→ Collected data
▼

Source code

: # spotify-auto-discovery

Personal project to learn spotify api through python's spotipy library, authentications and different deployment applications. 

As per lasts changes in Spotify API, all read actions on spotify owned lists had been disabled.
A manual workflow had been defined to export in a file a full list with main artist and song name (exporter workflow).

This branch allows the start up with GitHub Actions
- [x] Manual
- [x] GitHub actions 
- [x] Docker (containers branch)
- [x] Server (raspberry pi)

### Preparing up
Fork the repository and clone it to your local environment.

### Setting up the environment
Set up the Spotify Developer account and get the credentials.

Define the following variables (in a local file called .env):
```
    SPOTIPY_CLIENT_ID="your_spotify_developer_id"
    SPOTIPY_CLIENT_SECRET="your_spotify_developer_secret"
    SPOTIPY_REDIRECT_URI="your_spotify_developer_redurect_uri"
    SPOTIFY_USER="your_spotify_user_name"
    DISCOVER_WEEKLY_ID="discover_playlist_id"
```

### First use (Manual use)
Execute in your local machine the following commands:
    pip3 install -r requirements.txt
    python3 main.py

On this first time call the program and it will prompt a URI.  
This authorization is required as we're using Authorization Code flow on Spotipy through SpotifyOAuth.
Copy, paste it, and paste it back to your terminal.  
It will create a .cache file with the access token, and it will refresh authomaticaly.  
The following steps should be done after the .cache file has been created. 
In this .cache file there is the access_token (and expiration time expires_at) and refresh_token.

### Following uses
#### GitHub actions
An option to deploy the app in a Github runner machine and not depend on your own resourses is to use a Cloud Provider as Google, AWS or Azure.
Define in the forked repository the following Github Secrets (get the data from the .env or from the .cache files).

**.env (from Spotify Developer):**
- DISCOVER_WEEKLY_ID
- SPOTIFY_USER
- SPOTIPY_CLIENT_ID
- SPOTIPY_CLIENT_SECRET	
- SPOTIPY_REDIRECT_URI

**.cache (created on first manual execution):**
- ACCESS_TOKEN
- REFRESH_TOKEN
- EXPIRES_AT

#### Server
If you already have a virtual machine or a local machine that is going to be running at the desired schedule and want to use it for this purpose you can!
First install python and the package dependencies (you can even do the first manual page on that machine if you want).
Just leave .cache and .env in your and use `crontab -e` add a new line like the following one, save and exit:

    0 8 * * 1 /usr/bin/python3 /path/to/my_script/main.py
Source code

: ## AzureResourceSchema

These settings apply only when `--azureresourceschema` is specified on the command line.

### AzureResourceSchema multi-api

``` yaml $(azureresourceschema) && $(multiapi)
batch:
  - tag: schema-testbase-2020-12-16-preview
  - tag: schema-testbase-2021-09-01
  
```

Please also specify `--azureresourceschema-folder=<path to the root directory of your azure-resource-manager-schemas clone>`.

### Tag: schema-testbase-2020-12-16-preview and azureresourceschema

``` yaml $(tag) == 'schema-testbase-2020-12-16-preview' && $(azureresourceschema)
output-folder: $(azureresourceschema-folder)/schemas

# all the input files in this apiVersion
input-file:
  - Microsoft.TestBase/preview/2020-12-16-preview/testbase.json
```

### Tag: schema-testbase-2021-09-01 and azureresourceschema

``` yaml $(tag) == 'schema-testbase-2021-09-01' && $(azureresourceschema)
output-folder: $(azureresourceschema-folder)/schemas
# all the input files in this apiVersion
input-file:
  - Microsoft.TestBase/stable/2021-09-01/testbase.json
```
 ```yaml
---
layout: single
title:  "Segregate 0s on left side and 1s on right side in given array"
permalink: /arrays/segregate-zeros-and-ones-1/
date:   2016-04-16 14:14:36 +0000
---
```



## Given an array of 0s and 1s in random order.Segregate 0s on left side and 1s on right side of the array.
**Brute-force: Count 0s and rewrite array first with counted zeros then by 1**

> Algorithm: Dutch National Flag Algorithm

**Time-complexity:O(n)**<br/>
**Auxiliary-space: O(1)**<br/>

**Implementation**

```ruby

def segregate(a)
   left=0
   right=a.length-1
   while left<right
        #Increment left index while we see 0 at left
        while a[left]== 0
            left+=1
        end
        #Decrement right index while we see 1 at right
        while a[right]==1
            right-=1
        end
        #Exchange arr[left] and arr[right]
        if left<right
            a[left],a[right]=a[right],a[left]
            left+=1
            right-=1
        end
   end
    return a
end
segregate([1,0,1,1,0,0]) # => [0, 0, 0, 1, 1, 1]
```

▲
▼

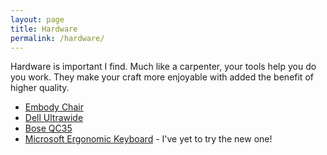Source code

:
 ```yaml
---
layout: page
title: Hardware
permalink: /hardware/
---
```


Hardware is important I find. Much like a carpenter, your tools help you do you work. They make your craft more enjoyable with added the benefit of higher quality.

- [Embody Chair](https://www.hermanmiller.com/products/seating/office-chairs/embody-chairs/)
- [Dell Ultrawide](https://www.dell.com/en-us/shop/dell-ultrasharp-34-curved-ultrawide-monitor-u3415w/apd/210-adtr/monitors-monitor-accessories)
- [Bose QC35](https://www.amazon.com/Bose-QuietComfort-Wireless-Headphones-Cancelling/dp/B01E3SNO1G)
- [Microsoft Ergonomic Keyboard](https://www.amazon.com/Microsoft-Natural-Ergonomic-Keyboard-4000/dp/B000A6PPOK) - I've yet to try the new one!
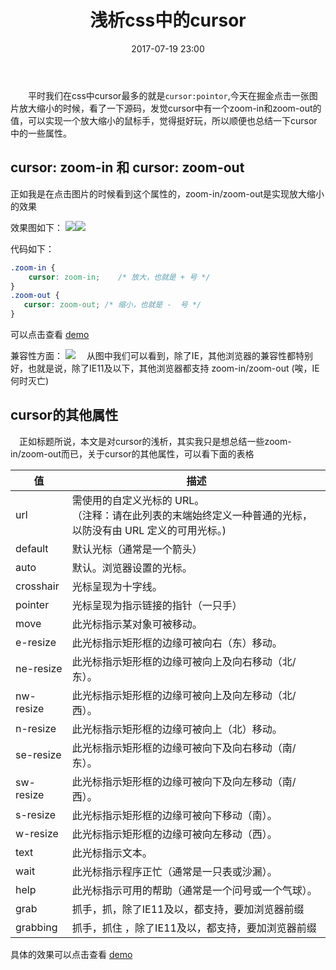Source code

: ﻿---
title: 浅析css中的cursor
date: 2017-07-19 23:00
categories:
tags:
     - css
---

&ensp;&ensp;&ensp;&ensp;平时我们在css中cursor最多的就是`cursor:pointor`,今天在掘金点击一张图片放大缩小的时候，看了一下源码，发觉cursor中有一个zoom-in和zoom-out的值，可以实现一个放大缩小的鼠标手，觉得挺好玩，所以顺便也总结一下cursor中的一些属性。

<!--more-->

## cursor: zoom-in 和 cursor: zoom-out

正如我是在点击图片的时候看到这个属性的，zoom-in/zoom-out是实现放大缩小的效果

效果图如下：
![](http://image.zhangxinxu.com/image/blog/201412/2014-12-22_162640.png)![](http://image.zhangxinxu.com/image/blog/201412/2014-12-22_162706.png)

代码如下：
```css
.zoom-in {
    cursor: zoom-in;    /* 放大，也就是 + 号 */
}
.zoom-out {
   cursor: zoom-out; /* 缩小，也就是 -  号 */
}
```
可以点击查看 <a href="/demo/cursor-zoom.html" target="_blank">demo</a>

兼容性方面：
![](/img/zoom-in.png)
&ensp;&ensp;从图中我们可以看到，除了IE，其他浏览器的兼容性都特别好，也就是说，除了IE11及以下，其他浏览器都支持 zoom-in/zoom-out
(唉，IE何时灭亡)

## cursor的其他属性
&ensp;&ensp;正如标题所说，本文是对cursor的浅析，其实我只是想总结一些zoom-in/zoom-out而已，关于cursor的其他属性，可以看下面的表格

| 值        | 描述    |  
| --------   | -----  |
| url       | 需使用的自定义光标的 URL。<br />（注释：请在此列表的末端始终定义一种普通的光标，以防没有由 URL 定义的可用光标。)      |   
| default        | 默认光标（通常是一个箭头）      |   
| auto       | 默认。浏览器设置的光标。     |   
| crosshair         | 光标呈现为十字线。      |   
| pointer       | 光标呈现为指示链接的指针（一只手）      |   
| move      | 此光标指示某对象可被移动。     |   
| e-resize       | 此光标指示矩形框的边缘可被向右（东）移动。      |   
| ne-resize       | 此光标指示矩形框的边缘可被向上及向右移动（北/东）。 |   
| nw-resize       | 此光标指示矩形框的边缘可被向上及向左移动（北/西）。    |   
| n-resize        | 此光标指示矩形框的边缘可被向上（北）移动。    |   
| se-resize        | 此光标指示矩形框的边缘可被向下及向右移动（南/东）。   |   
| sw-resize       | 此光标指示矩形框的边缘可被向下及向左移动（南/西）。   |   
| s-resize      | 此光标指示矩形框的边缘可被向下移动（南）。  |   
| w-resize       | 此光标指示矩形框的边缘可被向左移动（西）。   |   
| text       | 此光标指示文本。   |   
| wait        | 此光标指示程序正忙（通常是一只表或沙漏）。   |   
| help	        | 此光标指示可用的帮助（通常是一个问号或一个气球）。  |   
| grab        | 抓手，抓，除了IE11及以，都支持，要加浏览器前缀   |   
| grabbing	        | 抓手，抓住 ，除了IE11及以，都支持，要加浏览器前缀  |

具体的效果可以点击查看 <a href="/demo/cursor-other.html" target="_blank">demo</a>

▲

→ DESCRIPTION OF THE TASK
The number of lines in the data that hold "resize" must be the entire answer.

→ WRITTEN REPLY
8